Banks, traditionally, are a way in which you can store your money. If you choose the correct bank, then your money is relatively safe. There is also a small chance that you will be able to gain cash on top of what you have deposited (known as interest), but interest rates are so low across the board nowadays that you will tend not to make more than in line with inflation.
On this page, we are going to discuss how banks work. This is more of a general overview, and there may be small changes between banks and the like, but for the most part, banks in every single country are going to follow this same ‘structure’.
For most people, banks are going to be nothing more than a place in which they can store their money. However, some banks will also allow you to store valuable items there too. However, since there is no money to be gained on the storage of valuable items, banks will charge a fee for these services.
Your bank will allow you full access to your cash at all times. You will normally be able to go to a retail branch to withdraw your cash, through an ATM, make payments online, make payments in store etc.
There have been cases where people have been unable to gain access to the cash that they have deposited into a bank. This is because the bank is going through a collapse. Some banks suffered this issue in the United Kingdom and the United States during the financial crisis. However, most governments will now ‘cover’ any amount deposited into these banks under a certain amount, which means that you should no longer lose cash during a banking crisis, not that a banking crisis is ever going to be a good thing for the economy.

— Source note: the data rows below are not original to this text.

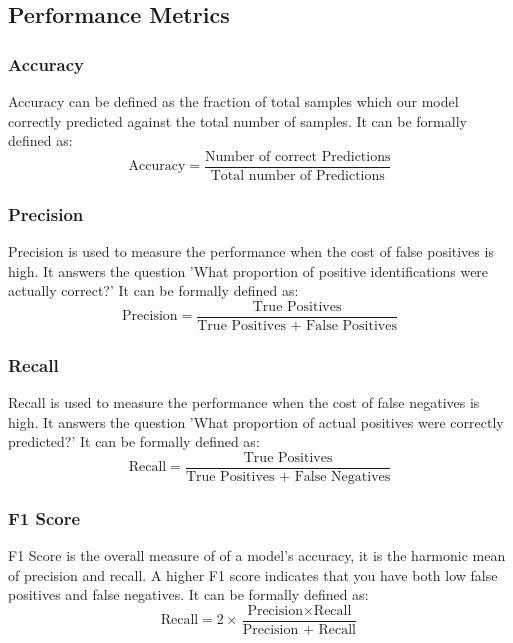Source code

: \documentclass[fleqn,usenatbib]{mnras}
\begin{document}
\subsection{Performance Metrics}
\subsubsection{Accuracy}
\hspace*{0.25 in} Accuracy can be defined as the fraction of total samples which our model correctly predicted against the total number of samples. It can be formally defined as:
\begin{equation}
\text{Accuracy} = \frac{\text{Number of correct Predictions}}{\text{Total number of Predictions}}
\end{equation}

\subsubsection{Precision}
\hspace*{0.25 in} Precision is used to measure the performance when the cost of false positives is high. It answers the question 'What proportion of positive identifications were actually correct?' It can be formally defined as: 
\begin{equation}
\text{Precision} = \frac{\text{True Positives}}{\text{True Positives + False Positives}}
\end{equation}

\subsubsection{Recall}
\hspace*{0.25 in} Recall is used to measure the performance when the cost of false negatives is high.  It answers the question 'What proportion of actual positives were correctly predicted?' It can be formally defined as: 
\begin{equation}
\text{Recall} = \frac{\text{True Positives}}{\text{True Positives + False Negatives}}
\end{equation}

\subsubsection{F1 Score}
\hspace*{0.25 in} F1 Score is the overall measure of of a model's accuracy, it is the harmonic mean of precision and recall. A higher F1 score indicates that you have both low false positives and false negatives. It can be formally defined as: 
\begin{equation}
\text{Recall} = 2\times \frac{\text{Precision} \times \text{Recall}}{\text{Precision + Recall}}
\end{equation}
\end{document}
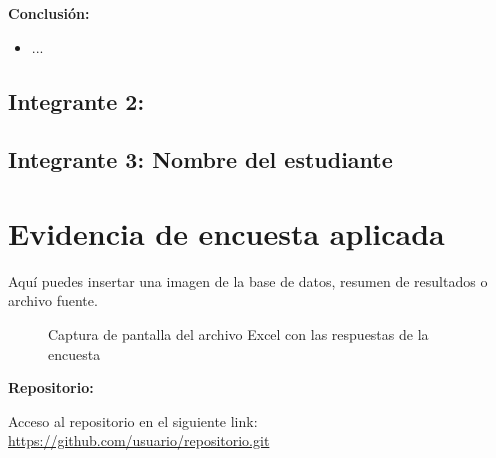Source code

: \documentclass[12pt, a4paper]{article}
\begin{document}
\textbf{Conclusión:}
\begin{itemize}
    \item ...
\end{itemize}

\newpage
\subsection*{Integrante 2: }


\newpage
\subsection*{Integrante 3: Nombre del estudiante}


\section{Evidencia de encuesta aplicada}
Aquí puedes insertar una imagen de la base de datos, resumen de resultados o archivo fuente.

\begin{figure}[H]
    \centering
    \caption{Captura de pantalla del archivo Excel con las respuestas de la encuesta}
\end{figure}


\textbf{Repositorio:}  
\label{anexo:repositorio}

Acceso al repositorio en el siguiente link:  
\url{https://github.com/usuario/repositorio.git}
\end{document}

Banks won’t just keep the money a person or company has deposited in their vaults. Technically, when you deposit money into a bank, you will be lending the money to the bank. This is where ‘interest’ comes from. Although, more on that in a short while.
The other services that a bank offers will come in the form of lending. They will do a lot of lending. They will offer home mortgages, loans to businesses, investment projects, investing in the stock market etc. When they invest in these projects, they are not investing with their own cash. Instead, they are investing with the cash lent to them by the people using the bank.
When they lend out money, they will be doing it a high-interest rate. Historically, they would have been lending at a 6% interest rate, although this number can vary drastically nowadays due to the deregulation of banks, and in the interests of competition.
The idea is that the money is lent out at this high-interest rate and borrowed from the person depositing the cash at a low-interest rate. Let’s say, it is deposited at 3%. The 3% borrowing rate (which would be unusually high) would go back to the people and businesses that have deposited money into the account, and the 3% difference will go towards the profits and the general running of the bank.
Banks will also make their money in other ways. For example; when a card or cheque is used, the bank may charge a fee for this. In fact, this is where banks make a good proportion of their money nowadays. They only make 1% on each transaction, but since most transactions nowadays are done through card or cheque, this money is going to add up quite considerably.
Because interest rates have fallen quite a bit in recent years, it is unlikely that you will gain anything other than the ‘convenience’ of having your money deposited in a bank. In fact, in many cases, you will be charged money to have your cash deposited at a bank. This will cover all the services that a bank offers you, e.g. having retail outlets that you can use and a convenient way in which you can handle your cash with the bank.